→ WORK ITEM
Among the records below, find the lines with the word "node" and copy them.

- - - - - - -

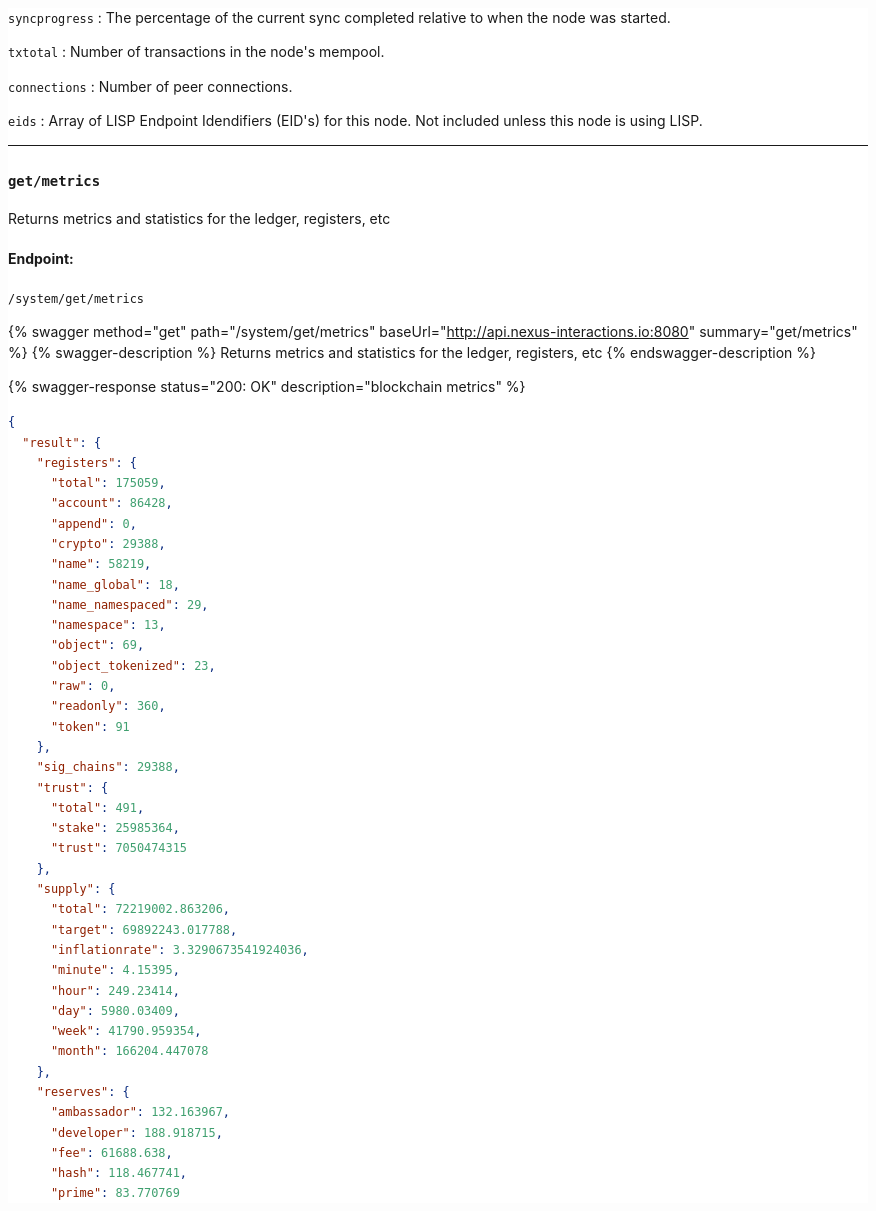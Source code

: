 `syncprogress` : The percentage of the current sync completed relative to when the node was started.

`txtotal` : Number of transactions in the node's mempool.

`connections` : Number of peer connections.

`eids` : Array of LISP Endpoint Idendifiers (EID's) for this node. Not included unless this node is using LISP.

***

### `get/metrics`

Returns metrics and statistics for the ledger, registers, etc

#### Endpoint:

`/system/get/metrics`

{% swagger method="get" path="/system/get/metrics" baseUrl="http://api.nexus-interactions.io:8080" summary="get/metrics" %}
{% swagger-description %}
Returns metrics and statistics for the ledger, registers, etc
{% endswagger-description %}

{% swagger-response status="200: OK" description="blockchain metrics" %}
```json
{
  "result": {
    "registers": {
      "total": 175059,
      "account": 86428,
      "append": 0,
      "crypto": 29388,
      "name": 58219,
      "name_global": 18,
      "name_namespaced": 29,
      "namespace": 13,
      "object": 69,
      "object_tokenized": 23,
      "raw": 0,
      "readonly": 360,
      "token": 91
    },
    "sig_chains": 29388,
    "trust": {
      "total": 491,
      "stake": 25985364,
      "trust": 7050474315
    },
    "supply": {
      "total": 72219002.863206,
      "target": 69892243.017788,
      "inflationrate": 3.3290673541924036,
      "minute": 4.15395,
      "hour": 249.23414,
      "day": 5980.03409,
      "week": 41790.959354,
      "month": 166204.447078
    },
    "reserves": {
      "ambassador": 132.163967,
      "developer": 188.918715,
      "fee": 61688.638,
      "hash": 118.467741,
      "prime": 83.770769
```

- - - - - - -

→ OUTPUT FOR THIS TASK
: `syncprogress` : The percentage of the current sync completed relative to when the node was started.
`txtotal` : Number of transactions in the node's mempool.
`eids` : Array of LISP Endpoint Idendifiers (EID's) for this node. Not included unless this node is using LISP.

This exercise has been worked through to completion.